How to complete this task – Your answer is one number, how many lines in the entries include "void".

Data –
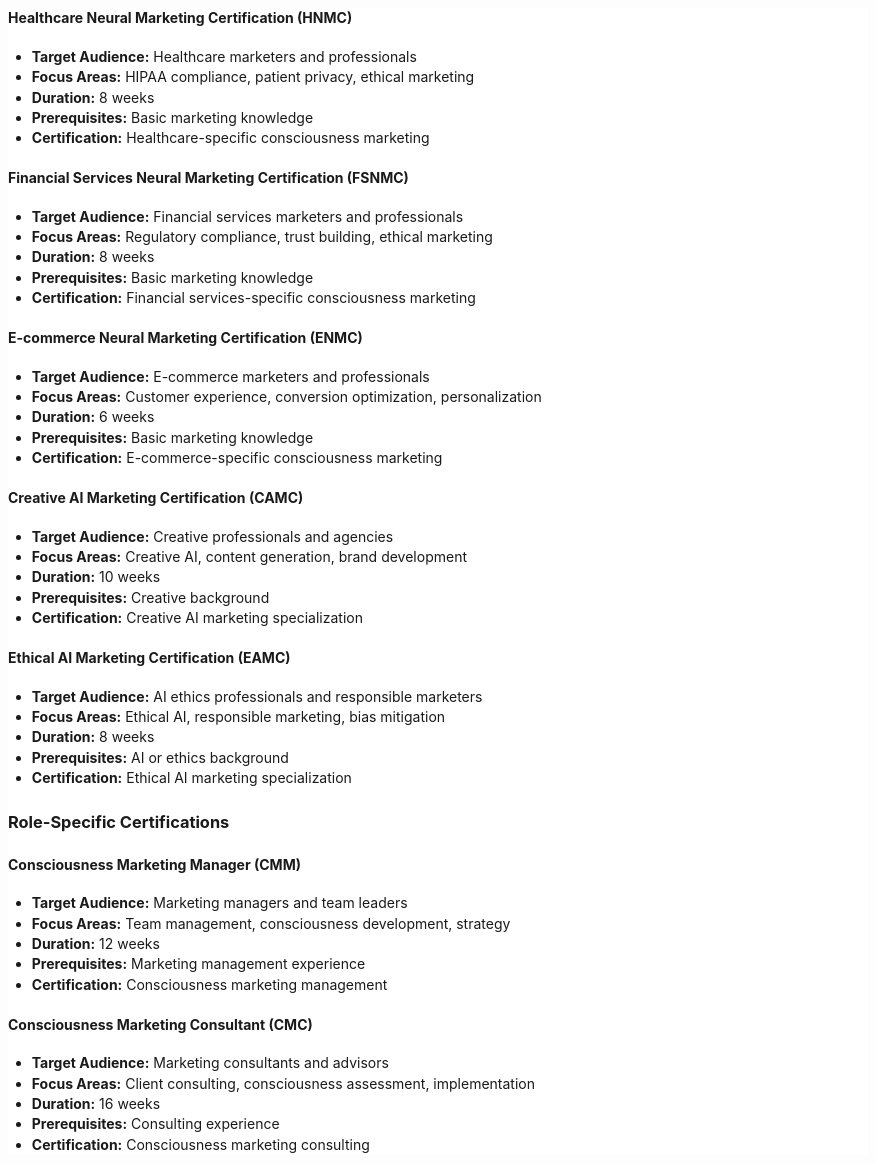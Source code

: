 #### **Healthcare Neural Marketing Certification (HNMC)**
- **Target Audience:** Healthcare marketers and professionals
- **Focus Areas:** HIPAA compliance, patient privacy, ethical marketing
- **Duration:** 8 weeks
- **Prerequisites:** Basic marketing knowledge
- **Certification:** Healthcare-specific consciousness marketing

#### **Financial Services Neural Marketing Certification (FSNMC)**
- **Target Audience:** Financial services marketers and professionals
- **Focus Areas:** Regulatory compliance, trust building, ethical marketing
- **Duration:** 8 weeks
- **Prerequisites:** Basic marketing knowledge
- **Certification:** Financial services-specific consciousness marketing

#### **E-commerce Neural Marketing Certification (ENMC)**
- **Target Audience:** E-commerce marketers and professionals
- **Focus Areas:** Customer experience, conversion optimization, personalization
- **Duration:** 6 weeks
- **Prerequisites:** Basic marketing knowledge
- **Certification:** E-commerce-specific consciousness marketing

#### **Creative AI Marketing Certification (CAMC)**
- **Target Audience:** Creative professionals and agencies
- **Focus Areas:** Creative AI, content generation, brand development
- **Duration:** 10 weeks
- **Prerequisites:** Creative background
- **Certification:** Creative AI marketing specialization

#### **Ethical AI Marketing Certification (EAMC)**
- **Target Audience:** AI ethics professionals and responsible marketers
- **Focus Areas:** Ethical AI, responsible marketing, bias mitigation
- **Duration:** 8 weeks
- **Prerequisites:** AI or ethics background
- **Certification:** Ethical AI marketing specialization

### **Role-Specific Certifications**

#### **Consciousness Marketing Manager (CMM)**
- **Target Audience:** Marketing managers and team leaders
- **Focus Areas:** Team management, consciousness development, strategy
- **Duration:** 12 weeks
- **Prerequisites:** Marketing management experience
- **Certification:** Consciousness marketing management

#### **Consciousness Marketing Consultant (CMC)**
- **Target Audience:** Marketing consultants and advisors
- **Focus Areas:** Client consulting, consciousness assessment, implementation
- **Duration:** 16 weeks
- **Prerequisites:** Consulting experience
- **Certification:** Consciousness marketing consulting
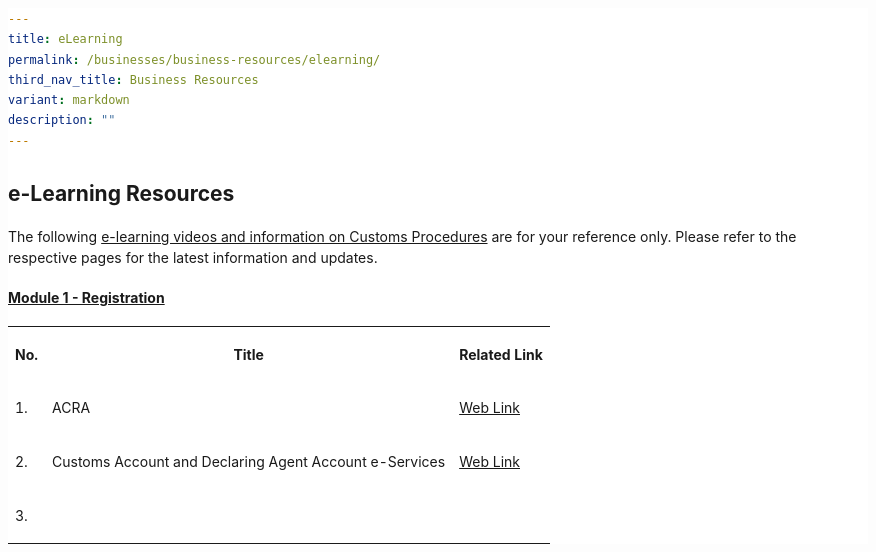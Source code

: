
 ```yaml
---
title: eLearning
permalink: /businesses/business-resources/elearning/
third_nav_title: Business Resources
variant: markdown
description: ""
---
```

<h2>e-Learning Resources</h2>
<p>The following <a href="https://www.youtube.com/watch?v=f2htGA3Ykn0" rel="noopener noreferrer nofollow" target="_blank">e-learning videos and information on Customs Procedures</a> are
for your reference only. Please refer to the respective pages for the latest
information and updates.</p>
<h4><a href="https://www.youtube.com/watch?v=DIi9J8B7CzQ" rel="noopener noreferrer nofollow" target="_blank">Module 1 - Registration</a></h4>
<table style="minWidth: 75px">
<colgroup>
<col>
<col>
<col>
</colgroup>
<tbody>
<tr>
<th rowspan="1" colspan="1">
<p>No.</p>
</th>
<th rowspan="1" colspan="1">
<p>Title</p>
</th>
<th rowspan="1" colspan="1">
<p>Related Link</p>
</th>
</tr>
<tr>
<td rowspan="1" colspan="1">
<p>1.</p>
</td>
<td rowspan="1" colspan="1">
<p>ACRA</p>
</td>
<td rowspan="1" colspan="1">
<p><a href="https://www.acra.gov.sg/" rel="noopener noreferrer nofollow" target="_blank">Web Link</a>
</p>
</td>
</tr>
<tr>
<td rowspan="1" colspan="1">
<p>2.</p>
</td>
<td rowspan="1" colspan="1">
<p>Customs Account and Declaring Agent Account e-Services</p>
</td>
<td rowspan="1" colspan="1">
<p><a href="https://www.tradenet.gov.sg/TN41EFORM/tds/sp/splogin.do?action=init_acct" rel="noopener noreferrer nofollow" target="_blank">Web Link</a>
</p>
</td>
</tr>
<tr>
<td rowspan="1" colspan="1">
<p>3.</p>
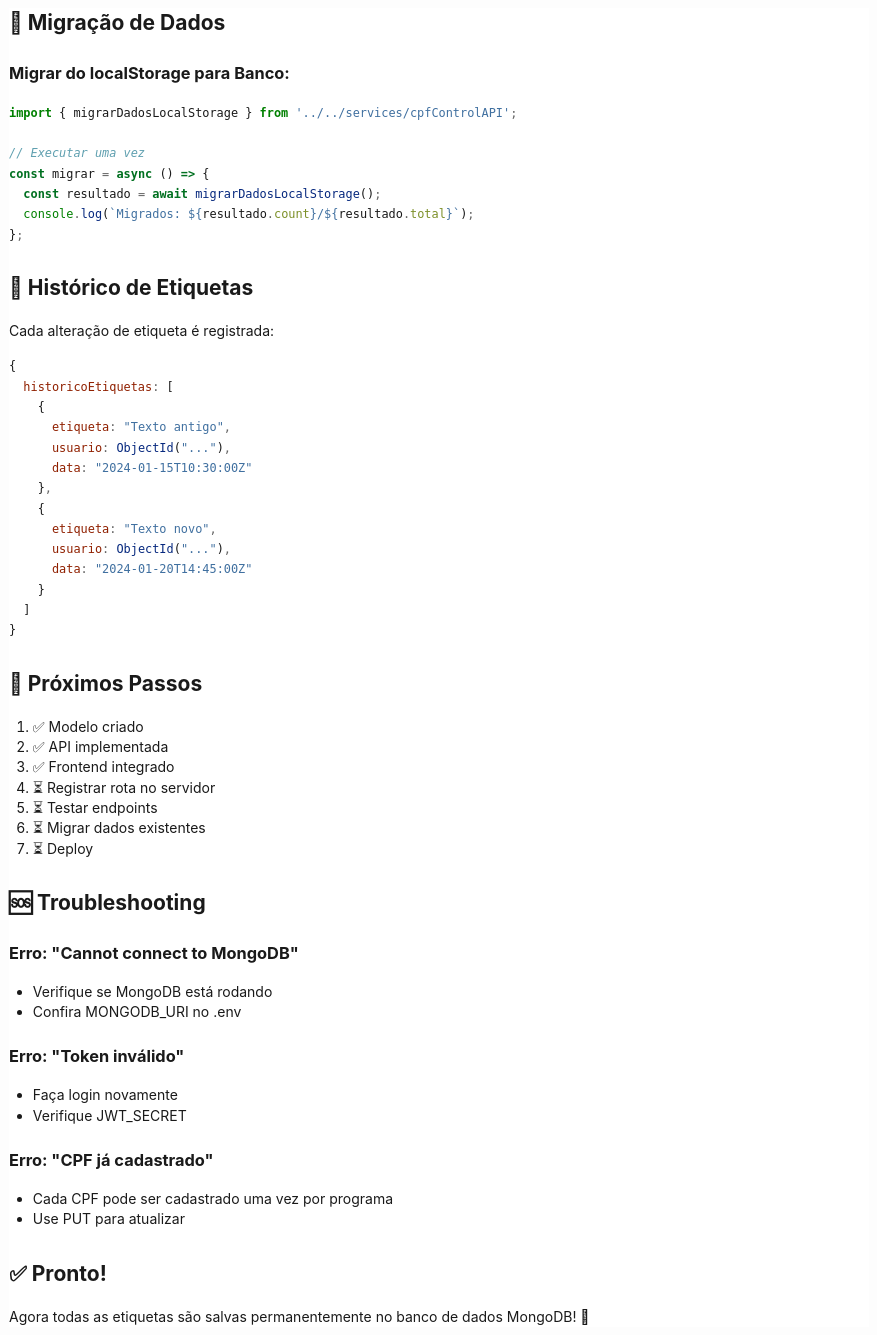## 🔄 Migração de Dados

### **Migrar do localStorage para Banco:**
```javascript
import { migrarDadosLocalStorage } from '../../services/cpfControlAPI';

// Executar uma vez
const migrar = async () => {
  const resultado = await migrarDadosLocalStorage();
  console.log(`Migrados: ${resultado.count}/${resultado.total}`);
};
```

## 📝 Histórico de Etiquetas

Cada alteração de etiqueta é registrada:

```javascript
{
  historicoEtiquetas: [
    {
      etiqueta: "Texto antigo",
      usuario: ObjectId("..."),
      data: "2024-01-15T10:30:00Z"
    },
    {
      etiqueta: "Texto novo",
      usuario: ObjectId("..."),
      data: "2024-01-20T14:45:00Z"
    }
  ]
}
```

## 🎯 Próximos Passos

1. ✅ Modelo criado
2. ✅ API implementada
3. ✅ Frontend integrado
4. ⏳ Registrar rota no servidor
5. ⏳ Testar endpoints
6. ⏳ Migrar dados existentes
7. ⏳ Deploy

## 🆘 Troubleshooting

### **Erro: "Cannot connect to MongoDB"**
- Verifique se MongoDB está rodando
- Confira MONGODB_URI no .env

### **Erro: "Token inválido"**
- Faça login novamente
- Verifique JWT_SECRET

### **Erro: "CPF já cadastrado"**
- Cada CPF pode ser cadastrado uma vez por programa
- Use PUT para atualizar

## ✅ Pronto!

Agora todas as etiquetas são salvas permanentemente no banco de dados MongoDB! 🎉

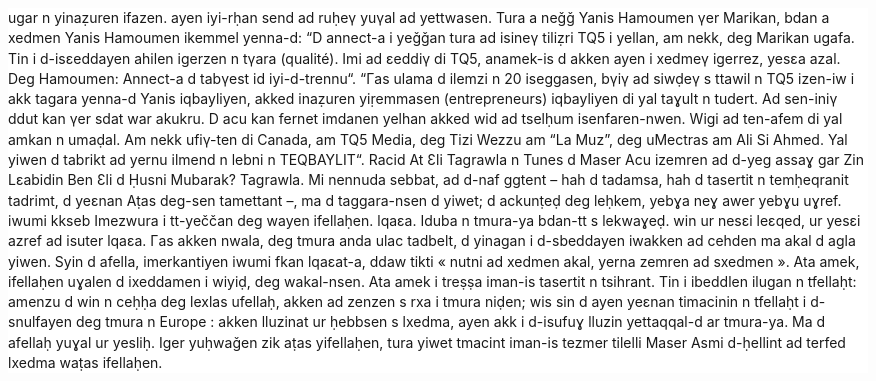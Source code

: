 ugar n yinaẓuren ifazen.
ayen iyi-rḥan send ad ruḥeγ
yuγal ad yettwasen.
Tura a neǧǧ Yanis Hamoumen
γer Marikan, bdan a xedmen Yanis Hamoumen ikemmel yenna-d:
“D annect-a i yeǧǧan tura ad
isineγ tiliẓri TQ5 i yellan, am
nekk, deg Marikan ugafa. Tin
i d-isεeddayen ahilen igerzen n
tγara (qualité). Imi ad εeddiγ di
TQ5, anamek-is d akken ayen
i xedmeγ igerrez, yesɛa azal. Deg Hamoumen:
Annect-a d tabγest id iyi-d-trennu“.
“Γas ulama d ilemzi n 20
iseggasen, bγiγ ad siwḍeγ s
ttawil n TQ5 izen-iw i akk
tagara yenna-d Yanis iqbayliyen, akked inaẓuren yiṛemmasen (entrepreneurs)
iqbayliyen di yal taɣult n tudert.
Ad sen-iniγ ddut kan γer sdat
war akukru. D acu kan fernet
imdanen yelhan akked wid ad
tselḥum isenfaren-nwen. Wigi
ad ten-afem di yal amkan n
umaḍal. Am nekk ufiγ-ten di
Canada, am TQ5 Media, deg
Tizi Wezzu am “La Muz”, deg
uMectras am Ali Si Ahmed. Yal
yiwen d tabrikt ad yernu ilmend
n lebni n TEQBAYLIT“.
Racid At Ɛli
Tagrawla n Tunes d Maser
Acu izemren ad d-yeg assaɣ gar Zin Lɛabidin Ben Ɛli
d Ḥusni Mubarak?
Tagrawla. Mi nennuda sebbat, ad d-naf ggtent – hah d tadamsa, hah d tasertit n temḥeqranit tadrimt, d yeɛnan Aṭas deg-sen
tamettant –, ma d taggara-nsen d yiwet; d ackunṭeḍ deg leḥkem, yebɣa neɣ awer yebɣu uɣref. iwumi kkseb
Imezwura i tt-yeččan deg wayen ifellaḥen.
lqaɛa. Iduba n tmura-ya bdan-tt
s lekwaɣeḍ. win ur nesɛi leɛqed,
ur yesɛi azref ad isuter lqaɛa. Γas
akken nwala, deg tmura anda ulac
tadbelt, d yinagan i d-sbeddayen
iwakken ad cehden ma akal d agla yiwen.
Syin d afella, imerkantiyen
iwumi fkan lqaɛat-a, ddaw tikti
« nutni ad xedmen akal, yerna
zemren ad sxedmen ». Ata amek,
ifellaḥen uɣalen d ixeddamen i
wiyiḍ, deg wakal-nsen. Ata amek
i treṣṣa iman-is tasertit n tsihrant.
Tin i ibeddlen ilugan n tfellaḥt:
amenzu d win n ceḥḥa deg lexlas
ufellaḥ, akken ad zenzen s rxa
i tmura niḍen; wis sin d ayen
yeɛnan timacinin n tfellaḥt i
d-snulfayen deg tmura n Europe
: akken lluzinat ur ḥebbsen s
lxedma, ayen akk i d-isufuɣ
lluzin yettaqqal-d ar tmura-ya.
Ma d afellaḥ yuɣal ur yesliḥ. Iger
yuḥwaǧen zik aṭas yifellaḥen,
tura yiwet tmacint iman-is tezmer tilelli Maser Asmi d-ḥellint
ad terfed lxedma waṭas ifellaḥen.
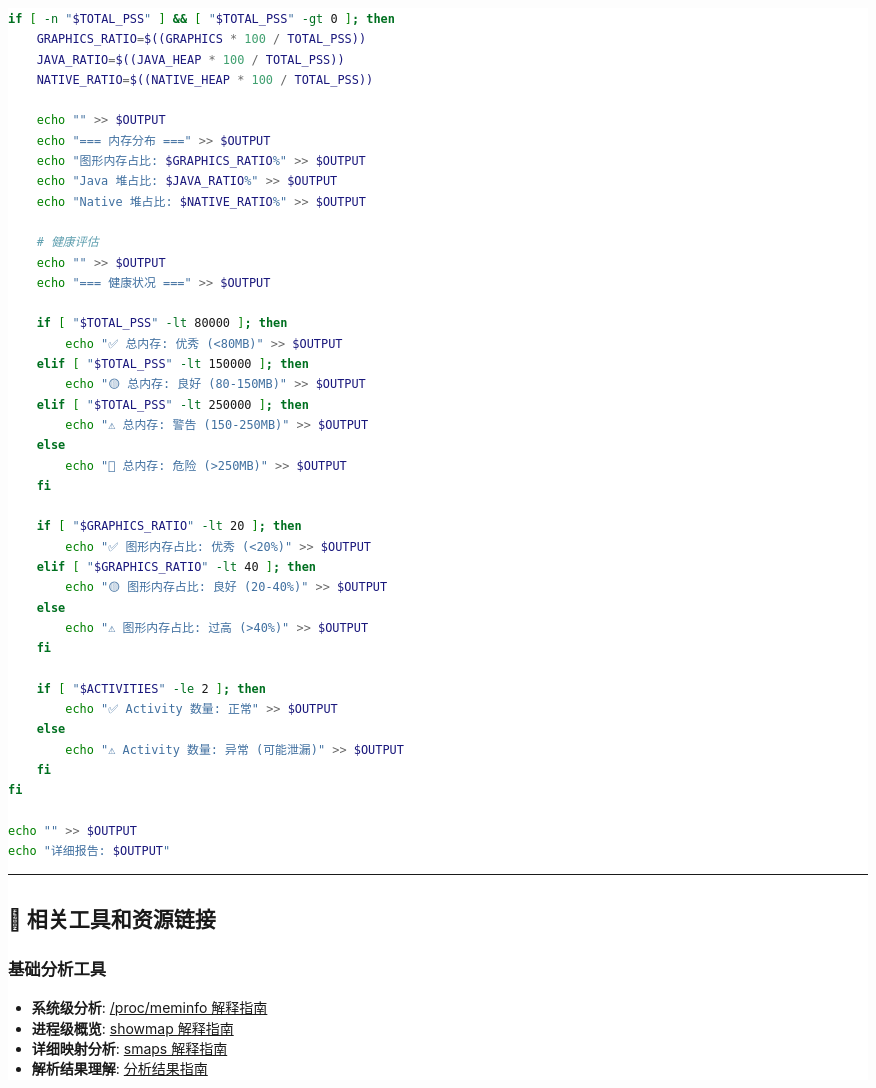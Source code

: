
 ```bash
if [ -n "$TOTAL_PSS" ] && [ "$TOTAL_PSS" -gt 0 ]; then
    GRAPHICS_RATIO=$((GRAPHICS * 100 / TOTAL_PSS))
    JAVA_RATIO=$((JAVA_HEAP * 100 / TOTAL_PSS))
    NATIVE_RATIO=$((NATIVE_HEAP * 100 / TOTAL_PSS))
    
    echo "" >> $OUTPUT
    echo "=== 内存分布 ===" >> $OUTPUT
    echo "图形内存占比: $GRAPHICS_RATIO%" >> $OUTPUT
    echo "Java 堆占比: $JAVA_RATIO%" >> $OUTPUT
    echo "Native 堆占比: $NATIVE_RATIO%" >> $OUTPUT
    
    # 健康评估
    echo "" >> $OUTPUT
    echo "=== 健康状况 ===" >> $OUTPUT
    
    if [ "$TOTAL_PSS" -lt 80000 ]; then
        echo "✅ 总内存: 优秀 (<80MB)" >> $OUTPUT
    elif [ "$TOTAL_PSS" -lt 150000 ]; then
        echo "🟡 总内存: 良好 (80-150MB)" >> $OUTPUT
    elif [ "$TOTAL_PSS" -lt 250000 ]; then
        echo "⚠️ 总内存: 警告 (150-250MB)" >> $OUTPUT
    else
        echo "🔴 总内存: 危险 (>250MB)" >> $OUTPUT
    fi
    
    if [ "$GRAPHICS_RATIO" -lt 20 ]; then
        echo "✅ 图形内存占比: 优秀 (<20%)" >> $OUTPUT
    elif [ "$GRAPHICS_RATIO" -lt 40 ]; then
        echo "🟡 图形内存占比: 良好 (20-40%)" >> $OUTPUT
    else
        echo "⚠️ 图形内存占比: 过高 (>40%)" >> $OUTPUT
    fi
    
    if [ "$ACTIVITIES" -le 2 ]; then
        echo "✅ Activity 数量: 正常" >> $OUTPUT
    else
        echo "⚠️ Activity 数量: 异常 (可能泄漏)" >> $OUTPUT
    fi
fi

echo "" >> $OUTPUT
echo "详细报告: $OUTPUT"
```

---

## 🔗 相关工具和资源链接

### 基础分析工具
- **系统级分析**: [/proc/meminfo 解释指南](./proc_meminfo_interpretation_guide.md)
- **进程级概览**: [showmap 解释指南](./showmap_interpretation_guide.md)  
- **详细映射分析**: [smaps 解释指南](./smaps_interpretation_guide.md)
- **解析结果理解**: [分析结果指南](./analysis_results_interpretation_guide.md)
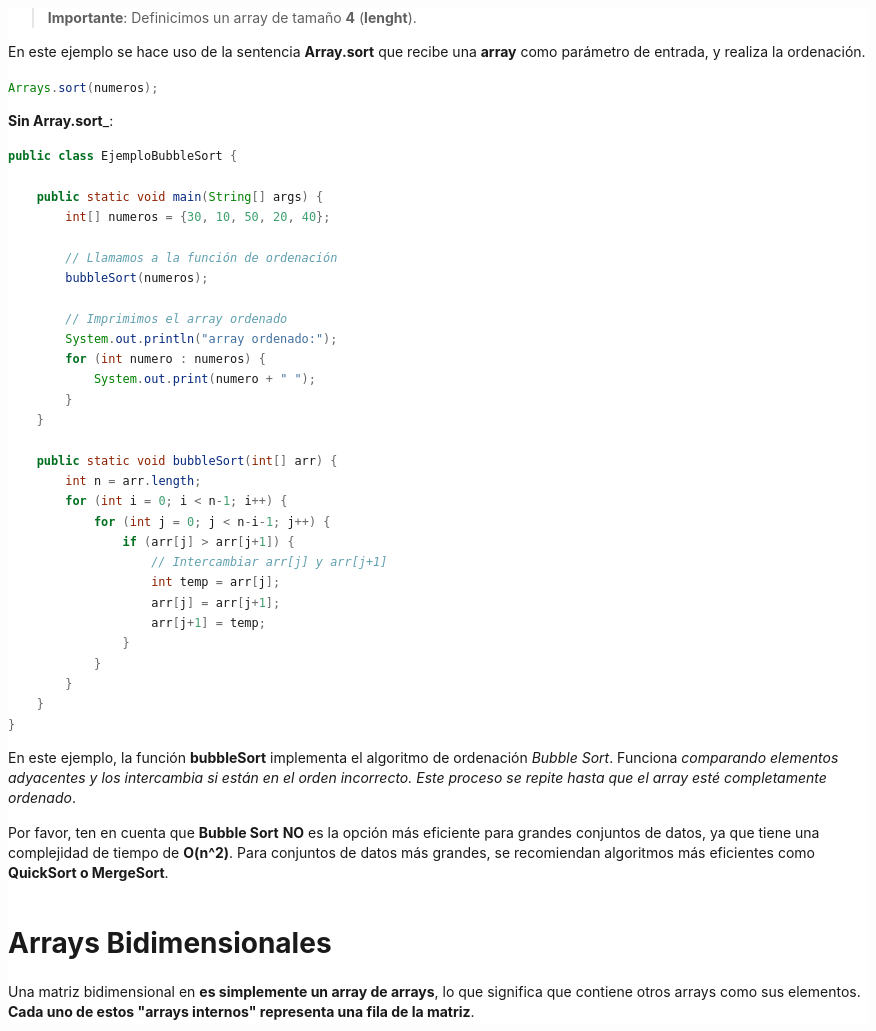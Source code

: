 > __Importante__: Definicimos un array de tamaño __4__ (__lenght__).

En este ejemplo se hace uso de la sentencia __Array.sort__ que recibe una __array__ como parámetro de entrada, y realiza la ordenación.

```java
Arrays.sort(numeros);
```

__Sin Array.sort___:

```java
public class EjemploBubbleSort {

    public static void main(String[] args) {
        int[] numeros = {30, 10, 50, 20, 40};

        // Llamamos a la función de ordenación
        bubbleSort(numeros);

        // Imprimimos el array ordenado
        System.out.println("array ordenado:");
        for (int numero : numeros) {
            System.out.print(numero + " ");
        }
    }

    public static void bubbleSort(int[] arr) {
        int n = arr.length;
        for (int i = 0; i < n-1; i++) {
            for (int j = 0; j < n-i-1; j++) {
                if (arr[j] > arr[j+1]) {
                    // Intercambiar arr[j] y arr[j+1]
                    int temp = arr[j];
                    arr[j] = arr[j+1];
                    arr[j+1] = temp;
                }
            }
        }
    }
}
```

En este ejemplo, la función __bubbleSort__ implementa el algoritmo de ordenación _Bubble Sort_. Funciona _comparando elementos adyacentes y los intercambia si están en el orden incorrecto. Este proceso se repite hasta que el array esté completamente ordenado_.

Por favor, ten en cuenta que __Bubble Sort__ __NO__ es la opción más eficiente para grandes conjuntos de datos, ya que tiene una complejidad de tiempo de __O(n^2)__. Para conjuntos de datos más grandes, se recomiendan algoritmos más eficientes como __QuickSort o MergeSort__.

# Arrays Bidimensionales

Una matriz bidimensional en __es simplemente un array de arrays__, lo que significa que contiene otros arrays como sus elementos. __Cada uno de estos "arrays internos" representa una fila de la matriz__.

Output below – 2